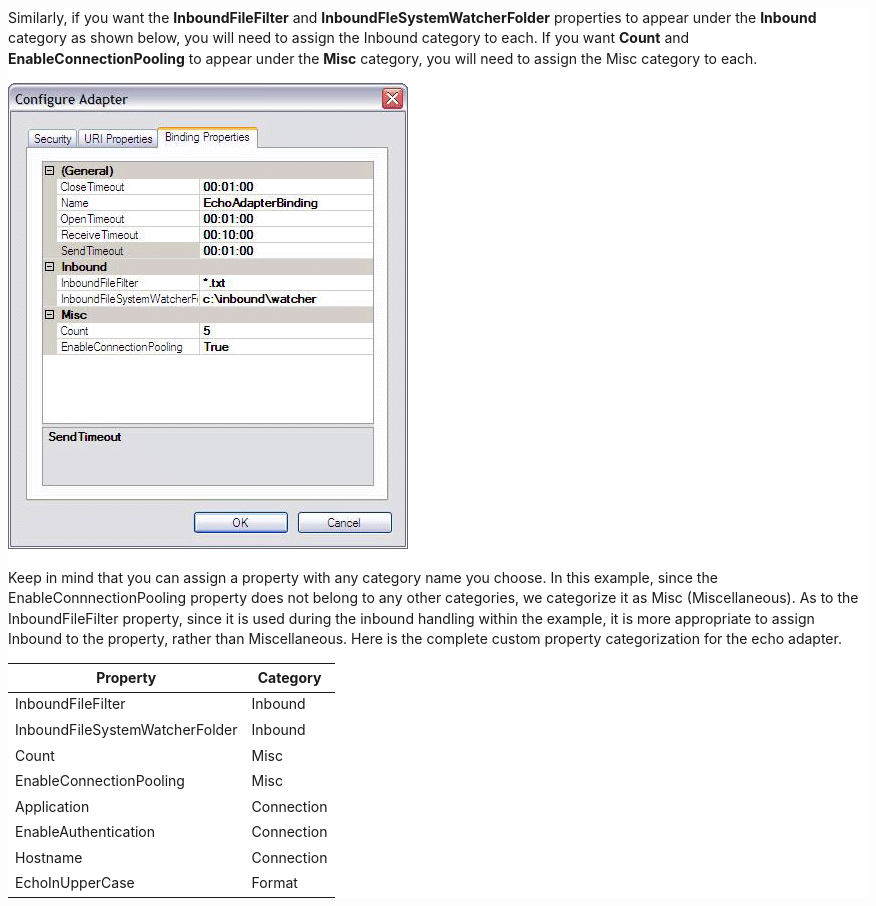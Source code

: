  Similarly, if you want the **InboundFileFilter** and **InboundFleSystemWatcherFolder** properties to appear under the **Inbound** category as shown below, you will need to assign the Inbound category to each. If you want **Count** and **EnableConnectionPooling** to appear under the **Misc** category, you will need to assign the Misc category to each.  
  
 ![](../../adapters-and-accelerators/wcf-lob-adapter-sdk/media/2acb7677-8b50-4e45-96a3-42d0e2011f19.gif "2acb7677-8b50-4e45-96a3-42d0e2011f19")  
  
 Keep in mind that you can assign a property with any category name you choose. In this example, since the EnableConnnectionPooling property does not belong to any other categories, we categorize it as Misc (Miscellaneous). As to the InboundFileFilter property, since it is used during the inbound handling within the example, it is more appropriate to assign Inbound to the property, rather than Miscellaneous. Here is the complete custom property categorization for the echo adapter.  
  
|**Property**|**Category**|  
|------------------|------------------|  
|InboundFileFilter|Inbound|  
|InboundFileSystemWatcherFolder|Inbound|  
|Count|Misc|  
|EnableConnectionPooling|Misc|  
|Application|Connection|  
|EnableAuthentication|Connection|  
|Hostname|Connection|  
|EchoInUpperCase|Format|  
  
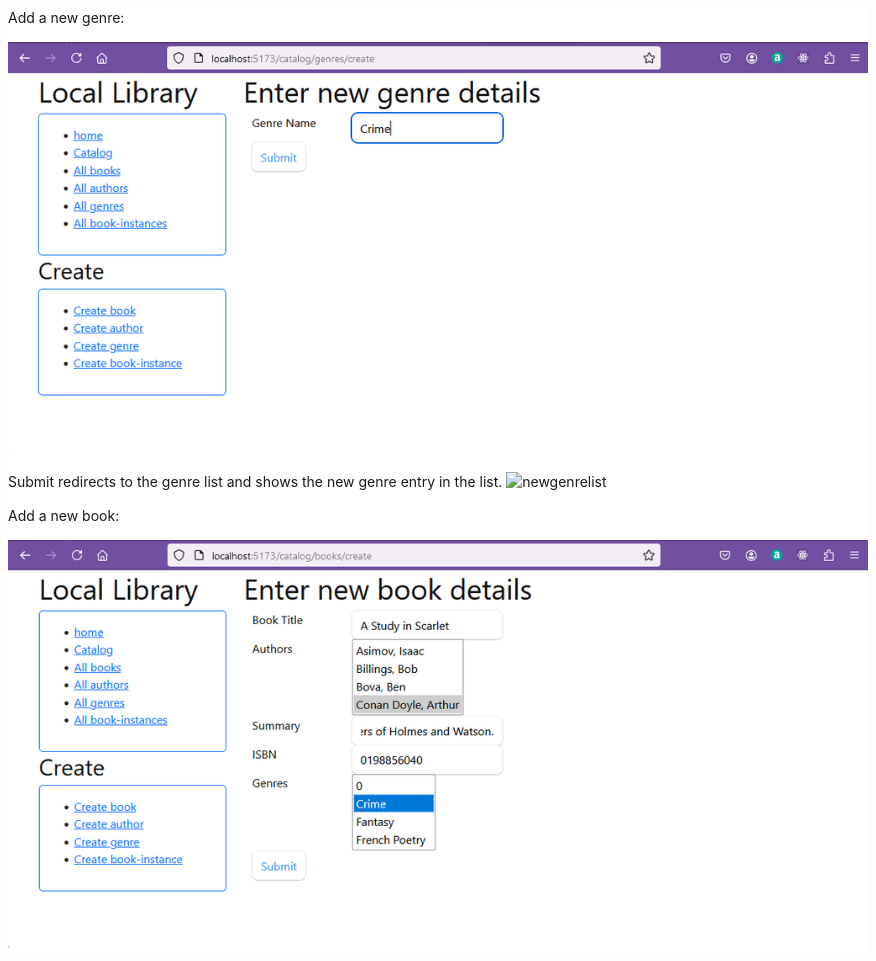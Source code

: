 Add a new genre:

![newgenre](./images/newgenre.png)

Submit redirects to the genre list and shows the new genre entry in the list.
![newgenrelist](./images/newgenrelist.png)

Add a new book:

![newbook](./images/newbook.png)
--
• _AIM OF THE EXERCISE_
Only lines holding the word "Count" are wanted; list them all from the material.

• _SOLUTION TO THIS EXERCISE_
:  Similarly, if you want the **InboundFileFilter** and **InboundFleSystemWatcherFolder** properties to appear under the **Inbound** category as shown below, you will need to assign the Inbound category to each. If you want **Count** and **EnableConnectionPooling** to appear under the **Misc** category, you will need to assign the Misc category to each.  
|Count|Misc|  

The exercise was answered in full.